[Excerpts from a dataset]
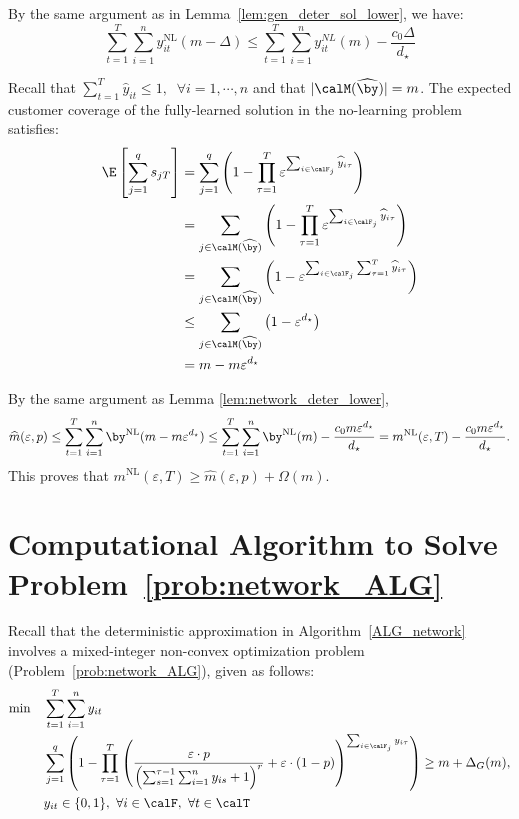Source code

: \documentclass[blindrev]{informs3noheader}
\begin{document}
By the same argument as in Lemma~\ref{lem:gen_deter_sol_lower}, we have:
\[\sum_{t=1}^T \sum_{i=1}^n y_{it}^{\mathrm{NL}}(m-\Delta) \leq\sum_{t=1}^T \sum_{i=1}^n y_{it}^{NL}(m) - \frac{c_0\Delta}{d_\star} \]

Recall that $\sum_{t=1}^T\widehat{y}_{it}\leq 1, \;\;\forall i=1,\cdots,n$ and that $|\calM(\widehat{\by})|=m$. The expected customer coverage of the fully-learned solution in the no-learning problem satisfies:
\begin{align*}
\E\left[\sum_{j=1}^q s_{jT}\right]
&= \sum_{j=1}^q\left(1-\prod_{\tau=1}^T \varepsilon^{\sum_{i \in \calF_j} \widehat{y}_{i\tau}} \right)\\
&=\sum_{j \in \calM(\widehat{\by})} \left(1 - \prod_{\tau=1}^T \varepsilon^{\sum_{i \in \calF_j} \widehat{y}_{i\tau}}\right) \\
&=\sum_{j \in \calM(\widehat{\by})} \left(1 - \varepsilon^{\sum_{i \in \calF_j} \sum_{\tau=1}^T\widehat{y}_{i\tau}}\right) \\
&\leq\sum_{j \in \calM(\widehat{\by})} \left(1 - \varepsilon^{d_\star}\right) \\
&=  m - m \varepsilon^{d_\star}
\end{align*}

By the same argument as Lemma \ref{lem:network_deter_lower},
\[\widehat{m}(\varepsilon,p) \leq \sum_{t=1}^T \sum_{i=1}^n \by^{\mathrm{NL}}(m-m \varepsilon^{d_\star})\leq \sum_{t=1}^T \sum_{i=1}^n \by^{\mathrm{NL}}(m) - \frac{c_0m \varepsilon^{d_\star}}{d_\star}=m^{\mathrm{NL}}(\varepsilon, T) - \frac{c_0m \varepsilon^{d_\star}}{d_\star}.\]
This proves that $m^{\mathrm{NL}}(\varepsilon, T)\geq \widehat{m}(\varepsilon,p)+\Omega(m)$.
\hfill\Halmos

\section{Computational Algorithm to Solve Problem~\eqref{prob:network_ALG}}
\label{app:network_ALG}

Recall that the deterministic approximation in Algorithm~\ref{ALG_network} involves a mixed-integer non-convex optimization problem (Problem~\eqref{prob:network_ALG}), given as follows:
\begin{align*}
\min \quad & \sum_{t=1}^T \sum_{i=1}^n y_{it}\\
\quad& \sum_{j=1}^q \left(1-\prod_{\tau=1}^T \left(\frac{\varepsilon\cdot p }{\left(\sum_{s=1}^{\tau-1} \sum_{i=1}^n y_{is} +1\right)^r}+\varepsilon\cdot(1-p)\right)^{\sum_{i \in \calF_j} y_{i\tau}}\right) \geq m+\Delta_G(m),\\
\quad& y_{it}\in\{0,1\},\ \forall i\in \calF, \ \forall t\in\calT
\end{align*}
\end{document}
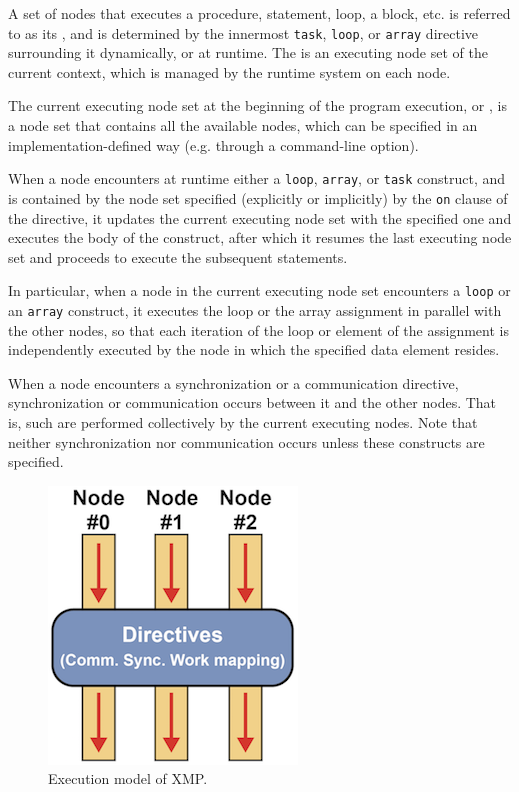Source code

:A set of nodes that executes a procedure, statement, loop,
a block, etc. is referred to as its {\it {}}, and
is determined by the innermost {\tt task}, {\tt loop}, or {\tt array}
directive surrounding it dynamically, or at runtime.
%
The {\it {}} is an executing node set of
the current context, which is managed by the {\XMP} runtime system on
each node.

The current executing node set at the beginning of the program
execution, or {\it {}}, is a node set that
contains all the available nodes, which can be specified in an 
implementation-defined way (e.g. through a command-line option).

When a node encounters at runtime either a {\tt loop}, {\tt array}, or
{\tt task} construct, and is contained by the node set specified
(explicitly or implicitly) by the {\tt on} clause of the directive, it
updates the current executing node set with the specified one and
executes the body of the construct, after which it resumes the last
executing node set and proceeds to execute the subsequent statements.

In particular, when a node in the current executing node set encounters a
{\tt loop} or an {\tt array} construct, it executes the loop or the array
assignment in parallel with the other nodes, so that each iteration of the
loop or element of the assignment is independently executed by the node
in which the specified data element resides.

When a node encounters a synchronization or a communication directive,
synchronization or communication occurs between it and the other nodes.
%
That is, such {\it {}} are performed collectively
by the current executing nodes.
%
Note that neither synchronization nor communication occurs unless these
constructs are specified.

\begin{figure}
  \centering
  \includegraphics{figs/execution.png}
  \caption{Execution model of XMP.}\label{fig:exec_model}
\end{figure}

EXERCISE GOAL: In these records, tally the lines that contain the string "with", and give only the result.

WORKED SOLUTION: 2